In the heady afterglow of liberation, many East Europeans belittled the significance of Moscow, the better to highlight their own achievement. In January 1992, Democratic Forum’s József Antall, now prime minister of Hungary, bemoaned to a Hungarian audience the West’s lack of appreciation for Central Europeans’ heroic role in the downfall of communism: ‘This unrequited love must end because we stuck to our posts, we fought our own fights without firing one shot and we won the third world war for them.’ Antall’s embittered account, however flattering to his audience, misses the seminal truth about 1989: if Eastern Europe’s crowds and intellectuals and trade union leaders ‘won the third world war’ it is, quite simply, because Mikhail Gorbachev let them.

On July 6th 1989, Gorbachev addressed the Council of Europe in Strasbourg and informed his audience that the Soviet Union would not stand in the way of reform in Eastern Europe: that was ‘entirely a matter for the people themselves.’ At a conference of eastern bloc leaders in Bucharest on July 7th 1989, the Soviet leader affirmed each socialist state’s right to follow its own trajectory without external interference. Five months later, in a stateroom on the SS Maxim Gorky off Malta, he assured President Bush that force would not be used to keep Eastern Europe’s Communist regimes in power.
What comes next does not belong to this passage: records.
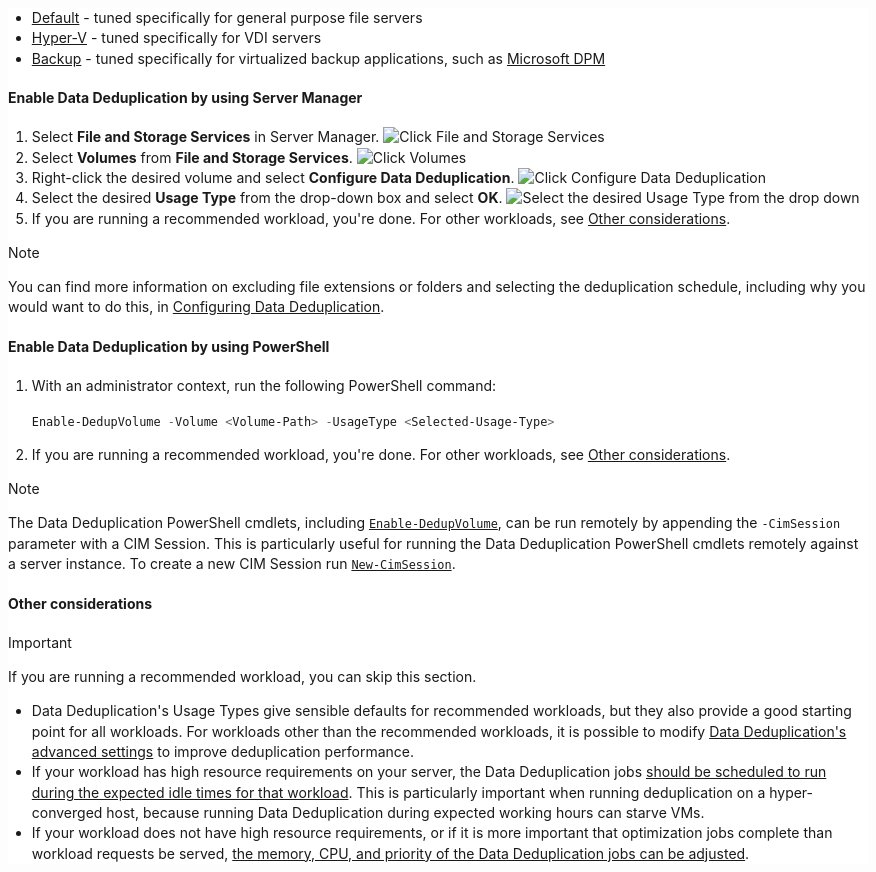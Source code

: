 * [Default](understand.md#usage-type-default) - tuned specifically for general purpose file servers
* [Hyper-V](understand.md#usage-type-hyperv) - tuned specifically for VDI servers
* [Backup](understand.md#usage-type-backup) - tuned specifically for virtualized backup applications, such as [Microsoft DPM](/previous-versions/system-center/system-center-2012-R2/hh758173(v=sc.12))

#### <a id="enable-dedup-via-server-manager"></a>Enable Data Deduplication by using Server Manager
1. Select **File and Storage Services** in Server Manager.
![Click File and Storage Services](media/enable-dedup-via-server-manager-1.PNG)
2. Select **Volumes** from **File and Storage Services**.
![Click Volumes](media/enable-dedup-via-server-manager-2.png)
3. Right-click the desired volume and select **Configure Data Deduplication**.
![Click Configure Data Deduplication](media/enable-dedup-via-server-manager-3.png)
4. Select the desired **Usage Type** from the drop-down box and select **OK**.
![Select the desired Usage Type from the drop down](media/enable-dedup-via-server-manager-4.png)
5. If you are running a recommended workload, you're done. For other workloads, see [Other considerations](#enable-dedup-sometimes-considerations).

> [!Note]
> You can find more information on excluding file extensions or folders and selecting the deduplication schedule, including why you would want to do this, in [Configuring Data Deduplication](advanced-settings.md).

#### <a id="enable-dedup-via-powershell"></a>Enable Data Deduplication by using PowerShell
1. With an administrator context, run the following PowerShell command:
	```PowerShell
	Enable-DedupVolume -Volume <Volume-Path> -UsageType <Selected-Usage-Type>
    ```

2. If you are running a recommended workload, you're done. For other workloads, see [Other considerations](#enable-dedup-sometimes-considerations).

> [!Note]
> The Data Deduplication PowerShell cmdlets, including [`Enable-DedupVolume`](/powershell/module/deduplication/enable-dedupvolume), can be run remotely by appending the `-CimSession` parameter with a CIM Session. This is particularly useful for running the Data Deduplication PowerShell cmdlets remotely against a server instance. To create a new CIM Session run [`New-CimSession`](/powershell/module/cimcmdlets/new-cimsession).

#### <a id="enable-dedup-sometimes-considerations"></a>Other considerations
> [!Important]
> If you are running a recommended workload, you can skip this section.

* Data Deduplication's Usage Types give sensible defaults for recommended workloads, but they also provide a good starting point for all workloads. For workloads other than the recommended workloads, it is possible to modify [Data Deduplication's advanced settings](advanced-settings.md) to improve deduplication performance.
* If your workload has high resource requirements on your server, the Data Deduplication jobs [should be scheduled to run during the expected idle times for that workload](advanced-settings.md#modifying-job-schedules-change-schedule). This is particularly important when running deduplication on a hyper-converged host, because running Data Deduplication during expected working hours can starve VMs.
* If your workload does not have high resource requirements, or if it is more important that optimization jobs complete than workload requests be served, [the memory, CPU, and priority of the Data Deduplication jobs can be adjusted](advanced-settings.md#modifying-job-schedules).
There was no ambiguity about his position. Gorbachev, as Michnik had remarked in 1988, was ‘the prisoner of his foreign policy successes.’ Once an imperial metropole had so publicly acknowledged that it would not, could not hang on to its colonial periphery—and had been universally acclaimed for saying so—its colonies were lost and with them the empire’s indigenous collaborators. All that remained to be determined was the manner and direction in which they fell.

The collaborators themselves certainly understood what was happening: between July 1988 and July 1989 Károly Grósz and Miklós Németh, the leading reformers in the Hungarian Party, made four separate visits to Moscow to meet Mikhail Gorbachev. Their colleague Rezsõ Nyers also spoke with him in Bucharest on July 7th 1989, the day after Kádár’s death, by which date it was already clear that their cause was lost. Gorbachev did nothing actively to precipitate or encourage the revolutions of 1989: he merely stood aside. In 1849 Russian intervention had sealed the fate of the Hungarian and other revolutions of that year; in 1989 Russian abstention helped assure their success.